What is needed: For the entries below, work out how many lines include the string "Learners", then write only that number.

Dataset excerpts
·····

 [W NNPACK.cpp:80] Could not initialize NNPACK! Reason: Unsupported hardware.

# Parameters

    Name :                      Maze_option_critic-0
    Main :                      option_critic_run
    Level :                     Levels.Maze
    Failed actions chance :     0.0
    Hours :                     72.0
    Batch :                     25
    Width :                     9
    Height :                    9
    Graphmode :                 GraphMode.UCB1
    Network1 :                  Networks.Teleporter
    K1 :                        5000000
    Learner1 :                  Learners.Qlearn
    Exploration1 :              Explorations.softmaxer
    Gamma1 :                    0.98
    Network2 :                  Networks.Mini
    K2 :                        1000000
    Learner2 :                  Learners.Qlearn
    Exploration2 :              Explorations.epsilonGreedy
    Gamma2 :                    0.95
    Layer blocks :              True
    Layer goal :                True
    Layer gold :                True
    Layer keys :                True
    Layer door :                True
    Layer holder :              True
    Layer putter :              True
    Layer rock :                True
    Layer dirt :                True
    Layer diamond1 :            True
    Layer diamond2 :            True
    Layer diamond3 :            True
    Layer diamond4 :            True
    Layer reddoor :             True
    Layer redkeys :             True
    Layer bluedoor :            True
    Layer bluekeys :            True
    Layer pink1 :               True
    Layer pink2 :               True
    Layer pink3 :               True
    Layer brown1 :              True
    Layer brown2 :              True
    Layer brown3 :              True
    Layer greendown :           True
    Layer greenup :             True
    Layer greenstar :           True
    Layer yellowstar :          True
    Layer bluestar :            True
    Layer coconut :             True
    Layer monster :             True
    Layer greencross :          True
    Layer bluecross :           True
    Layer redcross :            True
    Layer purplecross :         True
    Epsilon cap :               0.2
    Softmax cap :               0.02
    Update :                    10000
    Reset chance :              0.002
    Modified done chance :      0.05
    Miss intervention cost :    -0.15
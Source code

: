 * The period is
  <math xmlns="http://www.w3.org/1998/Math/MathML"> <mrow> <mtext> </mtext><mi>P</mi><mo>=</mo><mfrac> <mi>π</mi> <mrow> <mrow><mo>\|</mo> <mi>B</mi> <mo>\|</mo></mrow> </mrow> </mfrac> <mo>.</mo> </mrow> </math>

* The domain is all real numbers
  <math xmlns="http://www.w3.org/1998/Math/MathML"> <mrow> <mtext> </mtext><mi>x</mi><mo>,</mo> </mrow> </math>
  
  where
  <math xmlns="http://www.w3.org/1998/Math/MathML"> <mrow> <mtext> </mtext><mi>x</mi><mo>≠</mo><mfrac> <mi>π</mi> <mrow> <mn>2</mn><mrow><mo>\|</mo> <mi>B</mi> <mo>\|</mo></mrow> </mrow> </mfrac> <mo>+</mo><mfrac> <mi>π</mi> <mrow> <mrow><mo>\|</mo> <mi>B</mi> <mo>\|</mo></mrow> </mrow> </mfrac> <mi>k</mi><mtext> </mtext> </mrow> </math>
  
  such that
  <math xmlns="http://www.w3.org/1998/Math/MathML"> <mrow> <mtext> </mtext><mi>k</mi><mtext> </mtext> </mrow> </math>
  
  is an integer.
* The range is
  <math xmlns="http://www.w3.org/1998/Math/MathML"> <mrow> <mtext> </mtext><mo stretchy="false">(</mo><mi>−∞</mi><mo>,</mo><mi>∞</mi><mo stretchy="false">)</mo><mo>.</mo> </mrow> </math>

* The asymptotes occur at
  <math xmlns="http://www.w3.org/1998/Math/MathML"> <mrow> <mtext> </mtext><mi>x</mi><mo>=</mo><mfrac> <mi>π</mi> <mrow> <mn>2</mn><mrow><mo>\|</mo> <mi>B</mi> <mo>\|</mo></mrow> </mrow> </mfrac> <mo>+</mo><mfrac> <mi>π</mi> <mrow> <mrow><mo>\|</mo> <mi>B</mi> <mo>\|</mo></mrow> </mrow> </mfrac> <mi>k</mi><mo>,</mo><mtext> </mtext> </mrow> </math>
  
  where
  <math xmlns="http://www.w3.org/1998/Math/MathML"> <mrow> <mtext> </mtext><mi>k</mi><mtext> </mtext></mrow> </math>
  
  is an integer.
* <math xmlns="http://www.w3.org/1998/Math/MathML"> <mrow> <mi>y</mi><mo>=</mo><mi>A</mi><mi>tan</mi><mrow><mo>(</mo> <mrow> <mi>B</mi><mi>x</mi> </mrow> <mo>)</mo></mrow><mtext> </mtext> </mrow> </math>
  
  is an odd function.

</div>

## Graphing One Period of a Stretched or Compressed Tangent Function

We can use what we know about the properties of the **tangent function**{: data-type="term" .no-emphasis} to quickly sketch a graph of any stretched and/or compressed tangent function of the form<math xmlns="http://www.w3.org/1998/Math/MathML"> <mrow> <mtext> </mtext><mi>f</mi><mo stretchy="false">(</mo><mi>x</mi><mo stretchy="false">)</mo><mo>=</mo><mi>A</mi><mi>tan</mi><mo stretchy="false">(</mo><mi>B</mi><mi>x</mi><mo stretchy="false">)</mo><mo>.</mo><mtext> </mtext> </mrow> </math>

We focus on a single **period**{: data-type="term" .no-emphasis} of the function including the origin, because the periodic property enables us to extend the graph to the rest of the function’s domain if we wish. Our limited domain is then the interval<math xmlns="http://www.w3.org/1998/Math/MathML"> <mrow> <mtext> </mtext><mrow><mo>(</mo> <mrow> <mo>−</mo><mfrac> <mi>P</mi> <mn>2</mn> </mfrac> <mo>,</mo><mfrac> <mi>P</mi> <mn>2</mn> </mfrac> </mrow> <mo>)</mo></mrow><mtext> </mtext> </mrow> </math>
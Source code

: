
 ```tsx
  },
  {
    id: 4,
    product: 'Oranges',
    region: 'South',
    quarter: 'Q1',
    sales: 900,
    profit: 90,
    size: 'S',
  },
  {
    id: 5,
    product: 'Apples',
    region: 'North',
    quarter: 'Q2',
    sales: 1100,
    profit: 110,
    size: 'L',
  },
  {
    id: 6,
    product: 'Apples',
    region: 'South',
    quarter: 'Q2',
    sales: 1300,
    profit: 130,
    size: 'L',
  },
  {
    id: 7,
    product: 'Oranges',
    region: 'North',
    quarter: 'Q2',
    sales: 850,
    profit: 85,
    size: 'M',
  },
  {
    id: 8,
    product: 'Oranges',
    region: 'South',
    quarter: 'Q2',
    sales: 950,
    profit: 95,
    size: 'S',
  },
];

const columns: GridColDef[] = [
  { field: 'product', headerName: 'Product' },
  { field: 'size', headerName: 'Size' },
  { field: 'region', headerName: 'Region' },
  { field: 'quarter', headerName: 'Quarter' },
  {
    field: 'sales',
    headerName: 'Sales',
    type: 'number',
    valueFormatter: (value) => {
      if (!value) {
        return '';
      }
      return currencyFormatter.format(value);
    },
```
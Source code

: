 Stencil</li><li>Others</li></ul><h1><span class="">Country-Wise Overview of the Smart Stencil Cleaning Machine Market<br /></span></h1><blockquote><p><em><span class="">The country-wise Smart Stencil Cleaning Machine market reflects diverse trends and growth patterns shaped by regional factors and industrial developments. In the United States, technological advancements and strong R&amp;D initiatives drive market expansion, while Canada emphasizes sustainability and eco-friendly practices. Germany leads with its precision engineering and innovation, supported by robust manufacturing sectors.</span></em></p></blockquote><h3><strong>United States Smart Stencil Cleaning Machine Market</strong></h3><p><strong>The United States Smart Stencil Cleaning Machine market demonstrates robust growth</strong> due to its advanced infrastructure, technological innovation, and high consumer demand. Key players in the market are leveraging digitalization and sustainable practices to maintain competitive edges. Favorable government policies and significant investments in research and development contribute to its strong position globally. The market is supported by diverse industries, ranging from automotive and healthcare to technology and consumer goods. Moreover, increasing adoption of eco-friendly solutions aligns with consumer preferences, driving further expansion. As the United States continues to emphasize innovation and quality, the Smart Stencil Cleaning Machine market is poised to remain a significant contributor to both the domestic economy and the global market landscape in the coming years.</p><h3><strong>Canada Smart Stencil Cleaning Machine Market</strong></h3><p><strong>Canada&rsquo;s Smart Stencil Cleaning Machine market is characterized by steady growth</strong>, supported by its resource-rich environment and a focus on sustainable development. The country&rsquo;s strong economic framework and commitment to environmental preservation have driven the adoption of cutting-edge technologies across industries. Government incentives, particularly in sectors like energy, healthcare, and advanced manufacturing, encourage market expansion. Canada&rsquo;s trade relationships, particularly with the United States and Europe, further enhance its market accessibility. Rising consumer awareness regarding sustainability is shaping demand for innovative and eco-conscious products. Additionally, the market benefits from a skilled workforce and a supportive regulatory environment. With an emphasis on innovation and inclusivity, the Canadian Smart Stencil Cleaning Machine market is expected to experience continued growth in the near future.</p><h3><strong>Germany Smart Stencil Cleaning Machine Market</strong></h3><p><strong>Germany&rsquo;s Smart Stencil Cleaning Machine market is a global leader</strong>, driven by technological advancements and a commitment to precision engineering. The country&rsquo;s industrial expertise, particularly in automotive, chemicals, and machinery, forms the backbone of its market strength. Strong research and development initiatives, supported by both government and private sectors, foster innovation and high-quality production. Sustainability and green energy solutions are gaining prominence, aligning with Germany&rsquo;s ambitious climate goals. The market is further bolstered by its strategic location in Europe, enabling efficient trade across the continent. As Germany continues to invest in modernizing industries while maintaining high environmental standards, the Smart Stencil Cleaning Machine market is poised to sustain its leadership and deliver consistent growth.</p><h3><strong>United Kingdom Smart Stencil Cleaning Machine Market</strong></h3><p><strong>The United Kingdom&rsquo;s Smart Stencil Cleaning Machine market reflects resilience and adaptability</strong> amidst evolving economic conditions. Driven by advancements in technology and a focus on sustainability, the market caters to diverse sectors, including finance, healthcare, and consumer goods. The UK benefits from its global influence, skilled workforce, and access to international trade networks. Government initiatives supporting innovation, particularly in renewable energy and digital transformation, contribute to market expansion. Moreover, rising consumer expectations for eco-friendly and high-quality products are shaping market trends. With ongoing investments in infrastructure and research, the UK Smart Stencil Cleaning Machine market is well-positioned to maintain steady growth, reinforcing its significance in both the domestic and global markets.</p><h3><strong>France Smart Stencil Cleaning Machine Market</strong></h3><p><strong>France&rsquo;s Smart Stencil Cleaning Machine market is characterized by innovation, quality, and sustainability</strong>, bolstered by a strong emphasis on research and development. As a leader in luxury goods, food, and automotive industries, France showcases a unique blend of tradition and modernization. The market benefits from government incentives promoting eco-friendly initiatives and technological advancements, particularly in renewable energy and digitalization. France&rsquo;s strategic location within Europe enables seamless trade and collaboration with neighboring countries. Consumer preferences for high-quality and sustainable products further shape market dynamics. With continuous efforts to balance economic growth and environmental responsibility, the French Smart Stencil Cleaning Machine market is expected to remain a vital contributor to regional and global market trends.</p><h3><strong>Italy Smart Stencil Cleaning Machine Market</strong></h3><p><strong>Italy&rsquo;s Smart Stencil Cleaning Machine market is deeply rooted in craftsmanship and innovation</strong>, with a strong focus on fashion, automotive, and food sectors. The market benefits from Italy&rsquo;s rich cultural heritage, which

·····

Expected answer: 2